Abstract
Recent culture-based studies demonstrate the distinctiveness of the microbial eukaryote biota of very hypersaline environments. In contrast, microscopy-based faunistic studies suggest that the biota of habitats of more moderate hypersalinity (60-150‰) overlaps substantially with that of marine environments, but this has barely been studied with modern techniques. To investigate the diversity and salinity tolerance range of these organisms, eight cultures of heterotrophic stramenopiles were established from (or from nearby) moderately hypersaline locations. These isolates represent five independent groups; Groups A, B and C are bicosoecids; Groups D and E belong to Placididea. One isolate (Group A) is a strain of the widespread marine species Cafeteria roenbergensis, and cannot grow above 100‰ salinity.

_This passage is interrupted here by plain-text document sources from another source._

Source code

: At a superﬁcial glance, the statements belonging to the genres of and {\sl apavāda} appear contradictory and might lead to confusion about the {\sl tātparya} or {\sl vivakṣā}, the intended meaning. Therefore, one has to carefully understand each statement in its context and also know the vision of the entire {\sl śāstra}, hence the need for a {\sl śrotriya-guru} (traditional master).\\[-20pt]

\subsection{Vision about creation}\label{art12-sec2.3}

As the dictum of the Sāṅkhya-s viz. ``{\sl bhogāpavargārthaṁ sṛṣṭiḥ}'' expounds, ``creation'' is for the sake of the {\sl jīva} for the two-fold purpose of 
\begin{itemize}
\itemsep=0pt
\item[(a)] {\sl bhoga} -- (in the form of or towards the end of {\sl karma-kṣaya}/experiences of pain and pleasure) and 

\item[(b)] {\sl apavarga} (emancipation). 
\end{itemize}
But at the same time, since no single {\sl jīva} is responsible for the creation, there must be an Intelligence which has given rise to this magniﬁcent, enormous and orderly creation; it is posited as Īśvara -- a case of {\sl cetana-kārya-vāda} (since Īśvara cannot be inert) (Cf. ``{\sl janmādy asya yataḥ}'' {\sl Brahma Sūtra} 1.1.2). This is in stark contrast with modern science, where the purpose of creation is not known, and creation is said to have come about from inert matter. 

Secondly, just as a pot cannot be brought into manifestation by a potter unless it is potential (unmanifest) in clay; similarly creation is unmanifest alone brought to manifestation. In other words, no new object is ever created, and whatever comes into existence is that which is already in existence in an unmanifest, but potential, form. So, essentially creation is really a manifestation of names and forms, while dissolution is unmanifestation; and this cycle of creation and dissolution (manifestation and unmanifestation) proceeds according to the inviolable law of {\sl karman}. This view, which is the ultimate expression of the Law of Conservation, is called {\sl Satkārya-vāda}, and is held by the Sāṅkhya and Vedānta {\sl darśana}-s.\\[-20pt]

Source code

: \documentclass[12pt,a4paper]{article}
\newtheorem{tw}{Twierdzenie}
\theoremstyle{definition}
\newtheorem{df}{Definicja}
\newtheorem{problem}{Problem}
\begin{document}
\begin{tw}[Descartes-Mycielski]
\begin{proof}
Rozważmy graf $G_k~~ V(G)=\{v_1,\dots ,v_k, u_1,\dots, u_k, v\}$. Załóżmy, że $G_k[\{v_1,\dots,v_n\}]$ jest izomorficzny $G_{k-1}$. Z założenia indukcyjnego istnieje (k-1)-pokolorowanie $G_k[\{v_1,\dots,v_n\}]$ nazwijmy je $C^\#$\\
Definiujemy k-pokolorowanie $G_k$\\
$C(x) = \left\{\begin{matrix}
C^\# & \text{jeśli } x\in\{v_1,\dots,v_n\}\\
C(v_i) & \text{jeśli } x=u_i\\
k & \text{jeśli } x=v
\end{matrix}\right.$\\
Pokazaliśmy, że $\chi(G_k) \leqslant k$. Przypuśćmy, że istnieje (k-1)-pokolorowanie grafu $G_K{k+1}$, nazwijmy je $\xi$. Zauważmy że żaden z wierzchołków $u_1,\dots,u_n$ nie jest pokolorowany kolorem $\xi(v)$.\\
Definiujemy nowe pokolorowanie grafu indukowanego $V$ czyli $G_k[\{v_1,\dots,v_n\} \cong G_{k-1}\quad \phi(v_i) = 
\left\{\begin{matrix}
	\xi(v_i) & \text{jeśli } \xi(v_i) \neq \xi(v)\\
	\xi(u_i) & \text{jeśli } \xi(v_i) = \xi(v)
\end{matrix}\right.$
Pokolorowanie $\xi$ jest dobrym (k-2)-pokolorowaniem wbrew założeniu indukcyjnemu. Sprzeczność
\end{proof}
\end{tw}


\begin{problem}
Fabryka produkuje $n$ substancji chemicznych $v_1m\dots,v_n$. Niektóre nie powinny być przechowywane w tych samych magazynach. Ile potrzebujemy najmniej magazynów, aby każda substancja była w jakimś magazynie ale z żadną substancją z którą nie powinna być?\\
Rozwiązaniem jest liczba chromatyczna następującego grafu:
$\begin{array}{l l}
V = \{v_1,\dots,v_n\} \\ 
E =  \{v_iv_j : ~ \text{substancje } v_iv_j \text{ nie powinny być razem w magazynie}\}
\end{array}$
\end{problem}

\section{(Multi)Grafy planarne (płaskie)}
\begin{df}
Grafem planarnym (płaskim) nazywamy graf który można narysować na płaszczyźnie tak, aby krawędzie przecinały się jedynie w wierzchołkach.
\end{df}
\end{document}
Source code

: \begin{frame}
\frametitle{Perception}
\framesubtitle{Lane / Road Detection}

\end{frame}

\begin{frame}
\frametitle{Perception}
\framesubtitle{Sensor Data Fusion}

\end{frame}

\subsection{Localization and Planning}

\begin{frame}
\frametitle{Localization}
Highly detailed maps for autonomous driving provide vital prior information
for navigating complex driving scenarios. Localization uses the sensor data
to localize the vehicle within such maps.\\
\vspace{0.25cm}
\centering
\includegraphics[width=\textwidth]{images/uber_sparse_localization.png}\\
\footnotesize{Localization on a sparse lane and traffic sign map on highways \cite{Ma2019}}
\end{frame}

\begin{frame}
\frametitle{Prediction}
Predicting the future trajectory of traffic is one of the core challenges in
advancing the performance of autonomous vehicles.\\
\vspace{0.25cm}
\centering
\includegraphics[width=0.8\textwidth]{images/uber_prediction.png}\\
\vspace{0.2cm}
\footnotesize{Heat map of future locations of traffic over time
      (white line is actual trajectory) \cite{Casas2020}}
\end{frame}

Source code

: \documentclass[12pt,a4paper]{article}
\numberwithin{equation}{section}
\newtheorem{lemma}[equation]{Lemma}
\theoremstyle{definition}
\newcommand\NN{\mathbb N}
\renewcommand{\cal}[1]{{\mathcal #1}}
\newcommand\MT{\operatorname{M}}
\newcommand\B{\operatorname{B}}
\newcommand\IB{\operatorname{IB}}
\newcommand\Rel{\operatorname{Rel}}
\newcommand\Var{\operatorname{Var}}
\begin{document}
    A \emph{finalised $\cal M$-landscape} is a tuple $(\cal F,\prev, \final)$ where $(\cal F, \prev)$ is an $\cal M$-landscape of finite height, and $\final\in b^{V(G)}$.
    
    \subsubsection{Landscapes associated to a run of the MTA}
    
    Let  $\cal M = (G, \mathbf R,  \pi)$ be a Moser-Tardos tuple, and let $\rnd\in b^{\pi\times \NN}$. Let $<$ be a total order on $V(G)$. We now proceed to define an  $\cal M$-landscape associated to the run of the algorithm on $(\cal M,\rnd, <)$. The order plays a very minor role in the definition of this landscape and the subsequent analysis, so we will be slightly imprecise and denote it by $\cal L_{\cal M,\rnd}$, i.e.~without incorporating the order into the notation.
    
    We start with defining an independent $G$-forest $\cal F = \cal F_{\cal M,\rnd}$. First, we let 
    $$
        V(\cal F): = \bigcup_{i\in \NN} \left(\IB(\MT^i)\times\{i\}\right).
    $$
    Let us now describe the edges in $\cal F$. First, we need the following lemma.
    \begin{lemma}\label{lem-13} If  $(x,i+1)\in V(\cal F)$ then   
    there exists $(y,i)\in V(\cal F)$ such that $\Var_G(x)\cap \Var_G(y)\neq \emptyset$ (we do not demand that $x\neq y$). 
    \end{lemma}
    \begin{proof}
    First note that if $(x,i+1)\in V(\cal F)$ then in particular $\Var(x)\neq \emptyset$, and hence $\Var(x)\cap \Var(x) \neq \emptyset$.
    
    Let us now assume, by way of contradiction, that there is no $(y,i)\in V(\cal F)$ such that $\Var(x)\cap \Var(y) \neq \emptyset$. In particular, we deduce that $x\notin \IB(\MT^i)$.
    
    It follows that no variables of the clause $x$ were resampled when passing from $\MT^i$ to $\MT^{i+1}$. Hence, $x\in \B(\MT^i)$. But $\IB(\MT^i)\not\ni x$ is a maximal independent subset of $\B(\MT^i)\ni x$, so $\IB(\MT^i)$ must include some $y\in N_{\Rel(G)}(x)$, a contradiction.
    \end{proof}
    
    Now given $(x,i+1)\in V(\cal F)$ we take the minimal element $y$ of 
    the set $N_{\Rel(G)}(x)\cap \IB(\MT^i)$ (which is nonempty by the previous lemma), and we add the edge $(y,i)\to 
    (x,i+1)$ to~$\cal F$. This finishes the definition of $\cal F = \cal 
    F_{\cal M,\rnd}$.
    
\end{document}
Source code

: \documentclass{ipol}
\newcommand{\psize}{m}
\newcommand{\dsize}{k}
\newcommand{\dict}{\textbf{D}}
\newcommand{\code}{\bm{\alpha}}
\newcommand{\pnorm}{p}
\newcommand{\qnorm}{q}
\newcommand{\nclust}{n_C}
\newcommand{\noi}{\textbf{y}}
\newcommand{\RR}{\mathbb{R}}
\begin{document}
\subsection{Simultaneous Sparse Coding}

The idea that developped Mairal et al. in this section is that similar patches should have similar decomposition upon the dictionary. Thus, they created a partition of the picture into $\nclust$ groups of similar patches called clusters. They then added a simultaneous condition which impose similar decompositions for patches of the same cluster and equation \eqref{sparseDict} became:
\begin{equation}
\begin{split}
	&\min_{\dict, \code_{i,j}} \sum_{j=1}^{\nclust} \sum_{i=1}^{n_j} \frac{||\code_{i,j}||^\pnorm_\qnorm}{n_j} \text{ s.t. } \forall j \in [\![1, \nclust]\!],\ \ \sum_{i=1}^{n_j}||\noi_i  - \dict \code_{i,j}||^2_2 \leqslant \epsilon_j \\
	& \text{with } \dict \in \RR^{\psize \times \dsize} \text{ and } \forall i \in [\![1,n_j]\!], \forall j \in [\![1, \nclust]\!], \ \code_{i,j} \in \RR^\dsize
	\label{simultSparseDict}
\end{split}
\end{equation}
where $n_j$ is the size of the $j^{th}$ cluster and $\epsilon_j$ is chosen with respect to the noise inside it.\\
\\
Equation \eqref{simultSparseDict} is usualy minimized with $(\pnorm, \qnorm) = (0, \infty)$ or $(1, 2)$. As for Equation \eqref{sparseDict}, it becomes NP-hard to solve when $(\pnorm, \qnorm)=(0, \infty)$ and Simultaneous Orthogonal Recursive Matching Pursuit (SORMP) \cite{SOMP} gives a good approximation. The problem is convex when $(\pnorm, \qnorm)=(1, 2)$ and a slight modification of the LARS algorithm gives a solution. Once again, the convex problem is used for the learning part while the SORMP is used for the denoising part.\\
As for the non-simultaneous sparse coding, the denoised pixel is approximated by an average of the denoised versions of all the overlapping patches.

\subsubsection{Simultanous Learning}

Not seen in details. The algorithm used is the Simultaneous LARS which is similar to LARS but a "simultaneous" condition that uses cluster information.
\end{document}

The other isolates - Groups B-E - can all grow at 150-175‰ salinities and are probably moderate halophiles. Groups B-E all represent previously unsequenced species or even genera, although Group B is the sister group of the borderline extreme halophile Halocafeteria. The high level of novelty en countered suggests that moderately hypersaline environments may harbour a heterotrophic stramenopile biota distinct from that of marine environments. Interestingly, our new isolates are all most closely related to marine or halophilic forms, and our phylogenies show large clades defined by saline/non-saline habitats within bicosoecids, placidomonads and related lineages. In particular, most freshwater/soil bicosoecids form one well-supported clade. The sole major exception is Bicosoeca, which is intermixed with marine environmental sequences originally referred to as 'MAST-13', which are from brackish water, not typical seawater. It seems that the freshwater/marine barrier has been crossed very few times in the evolutionary history of these heterotrophic stramenopile flagellates.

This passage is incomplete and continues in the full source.